= Disability abuse =

Form of abuse

Disability abuse is when a person with a disability is abused physically, financially, sexually and/or psychologically due to the person being disabled. This type of abuse has also been considered a hate crime. The abuse is not limited to those who are visibly disabled or physically deformed, but also includes those with learning, intellectual and developmental disabilities or mental illnesses.

== Risk factors for abuse ==
According to the World Health Organization (WHO), disabled people make up around 15% of the world's population. Disabled children are three times more likely to face violence than non-disabled children, and there is an approximate 50% increased risk of experiencing violence for adults with mental health conditions.

Disabled people are easy targets for predators as they may not have the resources or abilities to escape an abusive situation or communicate about the occurrences. Hard of hearing persons are placed at twice the risk for neglect and emotional abuse in comparison to other disabilities and nearly four times in regards to physical abuse.

Abuse can occur in multiple ways, most commonly seen as physical, emotional, or sexual. Those in the disability population tend to be at higher risk due to lacking skills to protect themselves. Examples include: deficits in communication, limited social environment, disempowerment, and intimate contact required for hygiene dependency.  Further, as there can be tendencies for caretakers to overprotect individuals during their youth, they can more easily be exploited due to a lack of preparation. In facets such as school there is often a lack of efficient sex education for disabled youth and in combination of improper training for professionals working with these children, risks increase. Notably there also tends to be overlap between abuse and neglect as childhood care often results in full dependency on care providers due to need for assistance throughout daily activities.

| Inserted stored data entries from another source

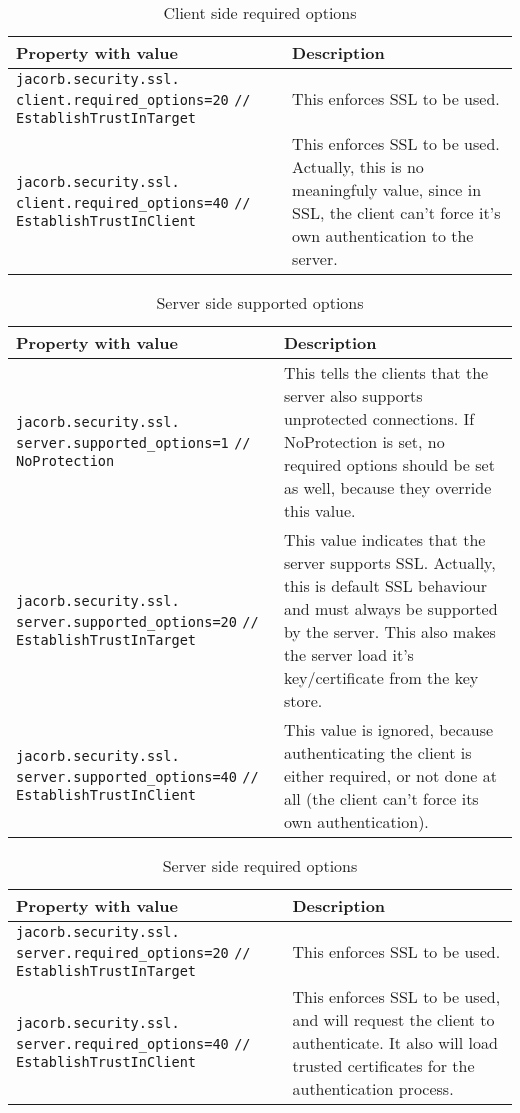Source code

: \begin{table}
\caption{Client side required options}
\begin{tabular}{|p{7cm}|p{7cm}|}
\hline
\textbf{Property with value}& \textbf{Description}\\
\hline
\verb"jacorb.security.ssl."
\verb"client.required_options=20"
\verb"// EstablishTrustInTarget"& This enforces SSL to be used.\\
\hline
\verb"jacorb.security.ssl."
\verb"client.required_options=40"
\verb"// EstablishTrustInClient"& This
enforces SSL to be used. Actually, this is no meaningfuly
value, since in SSL, the client can't force it's own authentication to
the server. \\
\hline
\end{tabular}
\end{table}

\begin{table}
\caption{Server side supported options}
\begin{tabular}{|p{7cm}|p{7cm}|}
\hline
\textbf{Property with value}& \textbf{Description}\\
\hline
\verb"jacorb.security.ssl."
\verb"server.supported_options=1"
\verb"// NoProtection"& This tells the clients that the server also
supports unprotected connections. If NoProtection is set, no required
options should be set as well, because they override this value. \\
\hline
\verb"jacorb.security.ssl."
\verb"server.supported_options=20"
\verb"// EstablishTrustInTarget"& This value indicates that the server
supports SSL. Actually, this is default SSL behaviour and must always
be supported by the server. This also makes the server load it's
key/certificate from the key store.\\
\hline
\verb"jacorb.security.ssl."
\verb"server.supported_options=40"
\verb"// EstablishTrustInClient"&  This value is ignored, because
authenticating the client is either required, or not done at all (the
client can't force its own authentication).\\
\hline
\end{tabular}
\end{table}
\begin{table}

\caption{Server side required options}
\begin{tabular}{|p{7cm}|p{7cm}|}
\hline
\textbf{Property with value}& \textbf{Description}\\
\hline
\verb"jacorb.security.ssl."
\verb"server.required_options=20"
\verb"// EstablishTrustInTarget"& This enforces SSL to be used.\\
\hline
\verb"jacorb.security.ssl."
\verb"server.required_options=40"
\verb"// EstablishTrustInClient"&  This enforces SSL to be used, and
will request the client to authenticate. It also will load trusted
certificates for the authentication process.\\
\hline
\end{tabular}
\end{table}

A community-based participatory research study to assess abuse and current physical and mental health of 350 members within varying disabilities found a significant correlation with depressive symptoms and significant relations between childhood abuse and depression, PTSD, and negative physical health outcomes in adulthood. The main finding was that interaction of childhood and adult abuse predicted increased negative physical and psychological health rates for those with developmental disabilities.

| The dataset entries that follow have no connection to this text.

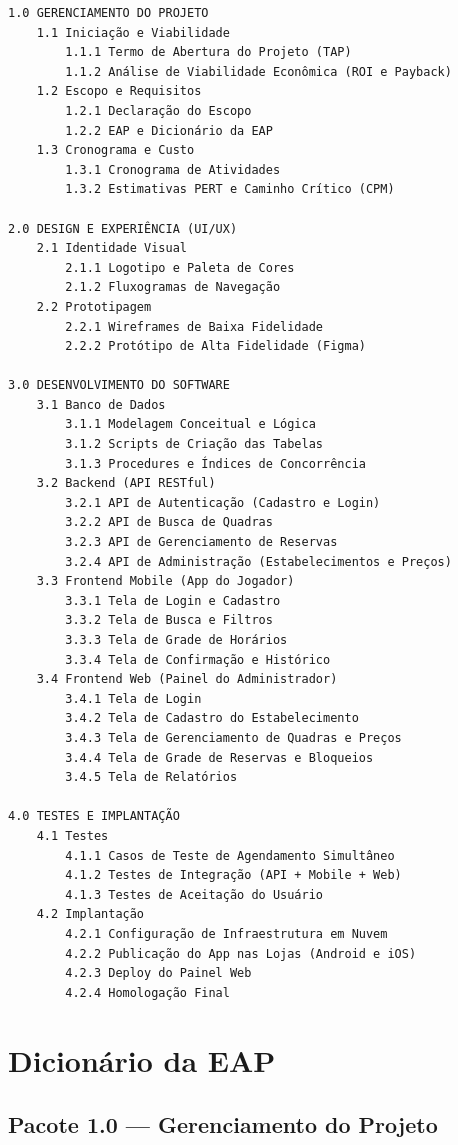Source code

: \documentclass[12pt,a4paper,oneside]{report}
\begin{document}
\begin{footnotesize}
\begin{verbatim}
1.0 GERENCIAMENTO DO PROJETO
    1.1 Iniciação e Viabilidade
        1.1.1 Termo de Abertura do Projeto (TAP)
        1.1.2 Análise de Viabilidade Econômica (ROI e Payback)
    1.2 Escopo e Requisitos
        1.2.1 Declaração do Escopo
        1.2.2 EAP e Dicionário da EAP
    1.3 Cronograma e Custo
        1.3.1 Cronograma de Atividades
        1.3.2 Estimativas PERT e Caminho Crítico (CPM)

2.0 DESIGN E EXPERIÊNCIA (UI/UX)
    2.1 Identidade Visual
        2.1.1 Logotipo e Paleta de Cores
        2.1.2 Fluxogramas de Navegação
    2.2 Prototipagem
        2.2.1 Wireframes de Baixa Fidelidade
        2.2.2 Protótipo de Alta Fidelidade (Figma)

3.0 DESENVOLVIMENTO DO SOFTWARE
    3.1 Banco de Dados
        3.1.1 Modelagem Conceitual e Lógica
        3.1.2 Scripts de Criação das Tabelas
        3.1.3 Procedures e Índices de Concorrência
    3.2 Backend (API RESTful)
        3.2.1 API de Autenticação (Cadastro e Login)
        3.2.2 API de Busca de Quadras
        3.2.3 API de Gerenciamento de Reservas
        3.2.4 API de Administração (Estabelecimentos e Preços)
    3.3 Frontend Mobile (App do Jogador)
        3.3.1 Tela de Login e Cadastro
        3.3.2 Tela de Busca e Filtros
        3.3.3 Tela de Grade de Horários
        3.3.4 Tela de Confirmação e Histórico
    3.4 Frontend Web (Painel do Administrador)
        3.4.1 Tela de Login
        3.4.2 Tela de Cadastro do Estabelecimento
        3.4.3 Tela de Gerenciamento de Quadras e Preços
        3.4.4 Tela de Grade de Reservas e Bloqueios
        3.4.5 Tela de Relatórios

4.0 TESTES E IMPLANTAÇÃO
    4.1 Testes
        4.1.1 Casos de Teste de Agendamento Simultâneo
        4.1.2 Testes de Integração (API + Mobile + Web)
        4.1.3 Testes de Aceitação do Usuário
    4.2 Implantação
        4.2.1 Configuração de Infraestrutura em Nuvem
        4.2.2 Publicação do App nas Lojas (Android e iOS)
        4.2.3 Deploy do Painel Web
        4.2.4 Homologação Final
\end{verbatim}
\end{footnotesize}

\section{Dicionário da EAP}

\subsection{Pacote 1.0 --- Gerenciamento do Projeto}
\end{document}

Women with disabilities face disproportionately high risks of abuse compared to women without disabilities. Research from the U.S. Centers for Disease Control and Prevention (CDC) indicates that both women and men with disabilities experience elevated rates of sexual violence and intimate partner violence; however, these disparities are especially pronounced among women. Data from the National Intimate Partner and Sexual Violence Survey (NISVS) reveal that a substantial proportion of female rape victims had a disability at the time of the assault. Centers for Disease Control and Prevention.

Women with disabilities may also experience forms of abuse that exploit their dependence on caregivers for daily living tasks. Reports from the U.S. Department of Health and Human Services describe cases in which abuse includes not only physical or sexual assault but also withholding medication or mobility aids, restricting access to communication devices, and exerting coercive control over reproductive or sexual autonomy.

Workplace harassment represents a significant vulnerability. A 2023 national survey conducted by The 19th News found that nearly half of women with disabilities reported experiencing workplace sexual harassment or assault—substantially higher than the rate among women without disabilities.

Researchers caution that the reported rates of abuse against women with disabilities are likely underestimated due to communication barriers, social isolation, and limited access to accessible reporting and support mechanisms.

== Forms of abuse ==

===Bullying===

A 2012 survey by the Interactive Autism Network found that 63% of autistic children are bullied in the United States. Over a third of Autistic adults said they had been bullied at work in a survey by the UK's National Autistic Society.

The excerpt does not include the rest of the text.